When chipmaker Qualcomm acquired startup Nuvia a year ago to advance the development of a competitor for new Apple Silicon chips (including the Apple M1), hope arose among many pc users. But things are not going so fast, as we have just seen.
Apple has obviously taken the main chip supplier in the ARM field on the wrong foot: Qualcomm has certainly been offering SoCs for use in laptops for some time now, but the development is at best half-done. This is also the reason why the sales results remained rather meager, while Apple was able to boost the sales figures of its Macs with its new ARM chips.
At Qualcomm, we want to turn the tide and also deliver high-performance ARM chips, capable of competing with competing products from the x86 camp in laptops and PCs.
But so far, we haven’t seen anything like this in practice and that won’t change in the course of the year either. Qualcomm’s first SoCs developed in collaboration with Nuvia will not be commercially available for the normal user until “late 2023”this is at least what the director of Qualcomm Christian Amon pointed out, as reported by Ars Technica.
At the end of 2022, Qualcomm wants to at least deliver the first samples to hardware manufacturers.
Intervene deeply in architecture
However, these will only come from prototype series. Mass production will only be implemented in the following months and feedback from PC manufacturers should then help eliminate the last errors in the architecture. In addition, the process technology will be optimized in order to avoid excessively high scrap rates for large quantities.

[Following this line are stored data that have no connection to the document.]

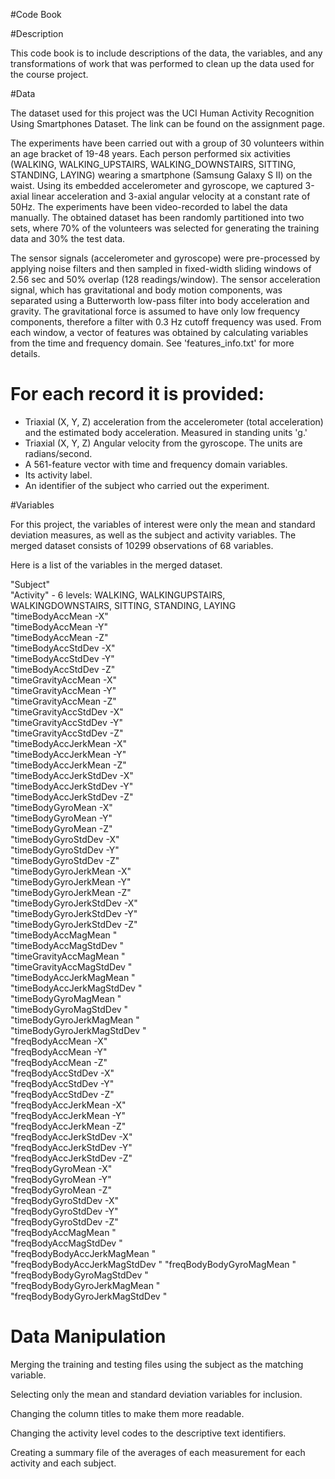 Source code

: #Code Book

#Description

This code book is to include descriptions of the data, the variables, and any transformations of work that was performed to clean up the data used for the course project.

#Data

The dataset used for this project was the UCI Human Activity Recognition Using Smartphones Dataset.  The link can be found on the assignment page.

The experiments have been carried out with a group of 30 volunteers within an age bracket of 19-48 years. Each person performed six activities (WALKING, WALKING_UPSTAIRS, WALKING_DOWNSTAIRS, SITTING, STANDING, LAYING) wearing a smartphone (Samsung Galaxy S II) on the waist. Using its embedded accelerometer and gyroscope, we captured 3-axial linear acceleration and 3-axial angular velocity at a constant rate of 50Hz. The experiments have been video-recorded to label the data manually. The obtained dataset has been randomly partitioned into two sets, where 70% of the volunteers was selected for generating the training data and 30% the test data. 

The sensor signals (accelerometer and gyroscope) were pre-processed by applying noise filters and then sampled in fixed-width sliding windows of 2.56 sec and 50% overlap (128 readings/window). The sensor acceleration signal, which has gravitational and body motion components, was separated using a Butterworth low-pass filter into body acceleration and gravity. The gravitational force is assumed to have only low frequency components, therefore a filter with 0.3 Hz cutoff frequency was used. From each window, a vector of features was obtained by calculating variables from the time and frequency domain. See 'features_info.txt' for more details. 

For each record it is provided:
======================================

- Triaxial (X, Y, Z) acceleration from the accelerometer (total acceleration) and the estimated body acceleration.  Measured in standing units 'g.'
- Triaxial (X, Y, Z) Angular velocity from the gyroscope.   The units are radians/second.
- A 561-feature vector with time and frequency domain variables. 
- Its activity label. 
- An identifier of the subject who carried out the experiment.

#Variables

For this project, the variables of interest were only the mean and standard deviation measures, as well as the subject and activity variables.  The merged dataset consists of 10299 observations of 68 variables.

Here is a list of the variables in the merged dataset.

"Subject"                        
"Activity" - 6 levels:  WALKING, WALKINGUPSTAIRS, WALKINGDOWNSTAIRS, SITTING, STANDING, LAYING                      
"timeBodyAccMean -X"          
"timeBodyAccMean -Y"            
"timeBodyAccMean -Z"             
"timeBodyAccStdDev -X"          
"timeBodyAccStdDev -Y"           
"timeBodyAccStdDev -Z"          
"timeGravityAccMean -X"          
"timeGravityAccMean -Y"         
"timeGravityAccMean -Z"          
"timeGravityAccStdDev -X"       
"timeGravityAccStdDev -Y"        
"timeGravityAccStdDev -Z"       
"timeBodyAccJerkMean -X"         
"timeBodyAccJerkMean -Y"        
"timeBodyAccJerkMean -Z"         
"timeBodyAccJerkStdDev -X"      
"timeBodyAccJerkStdDev -Y"       
"timeBodyAccJerkStdDev -Z"      
"timeBodyGyroMean -X"            
"timeBodyGyroMean -Y"           
"timeBodyGyroMean -Z"            
"timeBodyGyroStdDev -X"         
"timeBodyGyroStdDev -Y"          
"timeBodyGyroStdDev -Z"         
"timeBodyGyroJerkMean -X"        
"timeBodyGyroJerkMean -Y"       
"timeBodyGyroJerkMean -Z"        
"timeBodyGyroJerkStdDev -X"     
"timeBodyGyroJerkStdDev -Y"      
"timeBodyGyroJerkStdDev -Z"     
"timeBodyAccMagMean "            
"timeBodyAccMagStdDev "         
"timeGravityAccMagMean "         
"timeGravityAccMagStdDev "      
"timeBodyAccJerkMagMean "        
"timeBodyAccJerkMagStdDev "     
"timeBodyGyroMagMean "           
"timeBodyGyroMagStdDev "        
"timeBodyGyroJerkMagMean "       
"timeBodyGyroJerkMagStdDev "    
"freqBodyAccMean -X"             
"freqBodyAccMean -Y"            
"freqBodyAccMean -Z"             
"freqBodyAccStdDev -X"          
"freqBodyAccStdDev -Y"           
"freqBodyAccStdDev -Z"          
"freqBodyAccJerkMean -X"         
"freqBodyAccJerkMean -Y"        
"freqBodyAccJerkMean -Z"         
"freqBodyAccJerkStdDev -X"      
"freqBodyAccJerkStdDev -Y"       
"freqBodyAccJerkStdDev -Z"      
"freqBodyGyroMean -X"            
"freqBodyGyroMean -Y"           
"freqBodyGyroMean -Z"           
"freqBodyGyroStdDev -X"         
"freqBodyGyroStdDev -Y"          
"freqBodyGyroStdDev -Z"         
"freqBodyAccMagMean "            
"freqBodyAccMagStdDev "         
"freqBodyBodyAccJerkMagMean "    
"freqBodyBodyAccJerkMagStdDev " 
"freqBodyBodyGyroMagMean "       
"freqBodyBodyGyroMagStdDev "    
"freqBodyBodyGyroJerkMagMean "   
"freqBodyBodyGyroJerkMagStdDev "

# Data Manipulation

Merging the training and testing files using the subject as the matching variable.

Selecting only the mean and standard deviation variables for inclusion.

Changing the column titles to make them more readable.

Changing the activity level codes to the descriptive text identifiers.

Creating a summary file of the averages of each measurement for each activity and each subject.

The chips developed with Nuvia follow a paradigm similar to that already observed at Apple. The processors certainly rely on the ARM instruction set, but they are not content to assemble the standard Cortex cores with slight modifications. Indeed, the latter are rather designed to serve all categories of devices well than to achieve maximum performance. This is why Qualcomm also wants propose a largely new chip platform by intervening deeply in the architecture — which of course takes time.